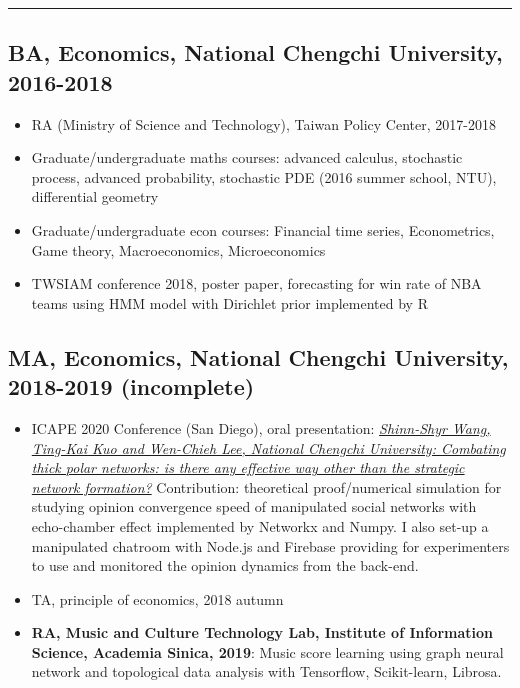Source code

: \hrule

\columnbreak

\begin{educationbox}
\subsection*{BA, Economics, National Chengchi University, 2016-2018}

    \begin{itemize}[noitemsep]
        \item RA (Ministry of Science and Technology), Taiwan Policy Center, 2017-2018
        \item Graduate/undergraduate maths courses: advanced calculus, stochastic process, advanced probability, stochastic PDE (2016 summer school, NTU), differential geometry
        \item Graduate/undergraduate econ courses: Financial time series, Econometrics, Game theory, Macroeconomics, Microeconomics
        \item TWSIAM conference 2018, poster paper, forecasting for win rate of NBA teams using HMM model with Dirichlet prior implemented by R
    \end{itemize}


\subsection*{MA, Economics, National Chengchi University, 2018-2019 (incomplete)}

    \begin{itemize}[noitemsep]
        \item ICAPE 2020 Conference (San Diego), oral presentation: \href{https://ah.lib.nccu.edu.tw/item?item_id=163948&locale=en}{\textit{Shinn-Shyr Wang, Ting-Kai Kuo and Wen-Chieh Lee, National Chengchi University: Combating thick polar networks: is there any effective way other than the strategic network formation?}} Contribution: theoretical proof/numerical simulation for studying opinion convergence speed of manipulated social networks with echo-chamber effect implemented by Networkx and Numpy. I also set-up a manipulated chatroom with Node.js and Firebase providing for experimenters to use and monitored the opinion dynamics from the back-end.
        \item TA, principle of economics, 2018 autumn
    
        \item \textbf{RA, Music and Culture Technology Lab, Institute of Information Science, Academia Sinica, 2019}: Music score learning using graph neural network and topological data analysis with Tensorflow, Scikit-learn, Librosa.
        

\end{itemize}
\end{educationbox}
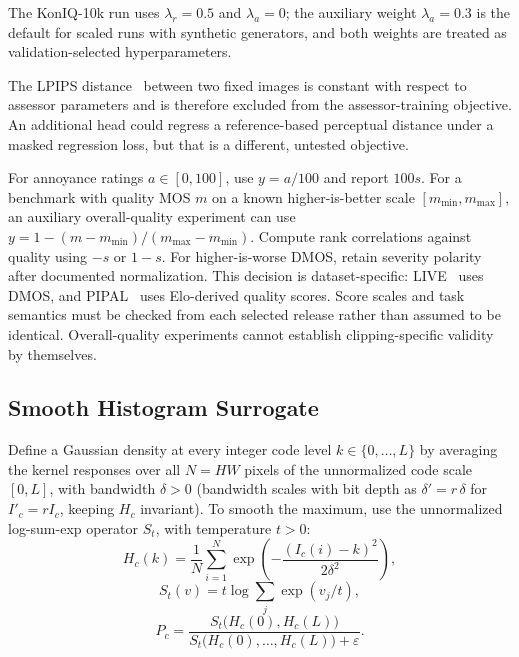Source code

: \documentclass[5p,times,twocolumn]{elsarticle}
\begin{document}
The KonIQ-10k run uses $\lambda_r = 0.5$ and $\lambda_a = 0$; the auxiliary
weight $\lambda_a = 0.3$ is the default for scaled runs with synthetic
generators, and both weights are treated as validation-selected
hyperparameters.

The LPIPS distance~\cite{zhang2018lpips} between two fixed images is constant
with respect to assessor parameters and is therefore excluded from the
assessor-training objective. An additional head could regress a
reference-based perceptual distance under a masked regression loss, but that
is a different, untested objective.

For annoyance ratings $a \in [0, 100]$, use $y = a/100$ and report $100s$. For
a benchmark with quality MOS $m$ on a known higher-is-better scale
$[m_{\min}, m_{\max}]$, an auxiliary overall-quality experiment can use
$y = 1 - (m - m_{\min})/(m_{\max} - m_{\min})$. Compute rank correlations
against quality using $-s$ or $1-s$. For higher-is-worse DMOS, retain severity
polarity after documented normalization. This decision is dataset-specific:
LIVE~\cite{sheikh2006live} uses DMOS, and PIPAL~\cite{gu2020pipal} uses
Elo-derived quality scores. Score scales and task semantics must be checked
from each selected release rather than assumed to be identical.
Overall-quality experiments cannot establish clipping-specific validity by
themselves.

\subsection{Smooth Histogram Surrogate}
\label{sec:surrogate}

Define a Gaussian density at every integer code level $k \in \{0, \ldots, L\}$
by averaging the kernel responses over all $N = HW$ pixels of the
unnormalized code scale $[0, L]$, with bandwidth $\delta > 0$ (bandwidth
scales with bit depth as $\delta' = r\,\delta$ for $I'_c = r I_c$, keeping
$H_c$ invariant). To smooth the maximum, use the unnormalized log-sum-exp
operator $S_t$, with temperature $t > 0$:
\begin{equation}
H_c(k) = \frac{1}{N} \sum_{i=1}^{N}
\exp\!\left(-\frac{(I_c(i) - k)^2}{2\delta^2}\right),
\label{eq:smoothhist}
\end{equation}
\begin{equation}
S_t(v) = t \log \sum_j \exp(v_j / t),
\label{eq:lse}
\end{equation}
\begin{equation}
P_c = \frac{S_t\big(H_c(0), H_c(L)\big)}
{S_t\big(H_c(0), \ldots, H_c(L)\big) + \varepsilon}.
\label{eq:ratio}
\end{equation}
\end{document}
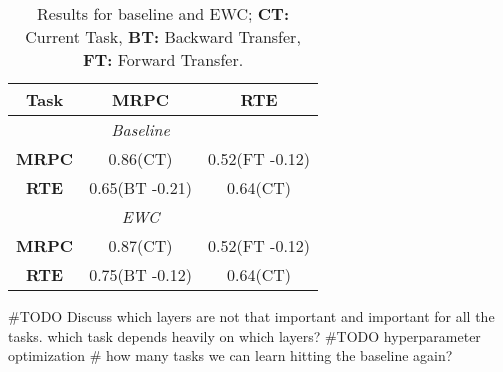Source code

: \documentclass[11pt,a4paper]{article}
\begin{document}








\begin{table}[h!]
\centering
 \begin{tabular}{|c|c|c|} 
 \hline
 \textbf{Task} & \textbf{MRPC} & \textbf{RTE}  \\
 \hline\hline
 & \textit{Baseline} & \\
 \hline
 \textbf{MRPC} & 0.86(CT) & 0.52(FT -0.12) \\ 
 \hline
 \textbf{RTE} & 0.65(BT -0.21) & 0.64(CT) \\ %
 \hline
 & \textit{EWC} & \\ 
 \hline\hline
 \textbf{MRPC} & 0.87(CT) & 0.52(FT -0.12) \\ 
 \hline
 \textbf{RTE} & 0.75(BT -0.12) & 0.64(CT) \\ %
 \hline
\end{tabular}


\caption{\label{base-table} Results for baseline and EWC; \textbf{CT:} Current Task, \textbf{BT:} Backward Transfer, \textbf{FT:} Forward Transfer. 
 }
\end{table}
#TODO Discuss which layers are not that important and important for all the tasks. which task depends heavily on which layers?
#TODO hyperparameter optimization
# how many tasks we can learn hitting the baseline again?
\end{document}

---

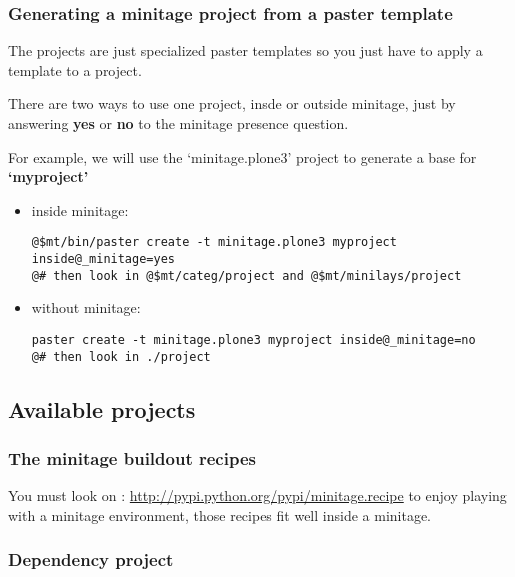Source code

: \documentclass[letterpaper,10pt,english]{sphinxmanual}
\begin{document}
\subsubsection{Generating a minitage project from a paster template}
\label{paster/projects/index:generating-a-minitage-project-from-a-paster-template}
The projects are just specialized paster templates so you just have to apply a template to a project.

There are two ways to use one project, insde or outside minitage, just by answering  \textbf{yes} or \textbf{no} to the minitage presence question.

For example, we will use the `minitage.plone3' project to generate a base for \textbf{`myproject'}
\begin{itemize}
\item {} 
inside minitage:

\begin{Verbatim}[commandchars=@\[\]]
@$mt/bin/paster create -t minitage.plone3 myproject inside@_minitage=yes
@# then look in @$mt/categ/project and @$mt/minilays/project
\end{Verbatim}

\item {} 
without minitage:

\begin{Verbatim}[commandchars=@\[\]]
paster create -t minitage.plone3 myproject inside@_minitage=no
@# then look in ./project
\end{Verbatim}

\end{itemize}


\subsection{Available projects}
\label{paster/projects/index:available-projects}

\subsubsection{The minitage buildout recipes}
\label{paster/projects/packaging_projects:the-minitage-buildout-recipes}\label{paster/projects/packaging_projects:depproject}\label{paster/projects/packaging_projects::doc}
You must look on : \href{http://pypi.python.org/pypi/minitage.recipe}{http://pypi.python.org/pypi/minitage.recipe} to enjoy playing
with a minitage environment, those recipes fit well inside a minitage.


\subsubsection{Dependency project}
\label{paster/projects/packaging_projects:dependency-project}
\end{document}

▶ _What is required_
Search the data for the word "DMOS" and copy each line where it appears.

▶ _Reply_
against quality using $-s$ or $1-s$. For higher-is-worse DMOS, retain severity
LIVE~\cite{sheikh2006live} uses DMOS, and PIPAL~\cite{gu2020pipal} uses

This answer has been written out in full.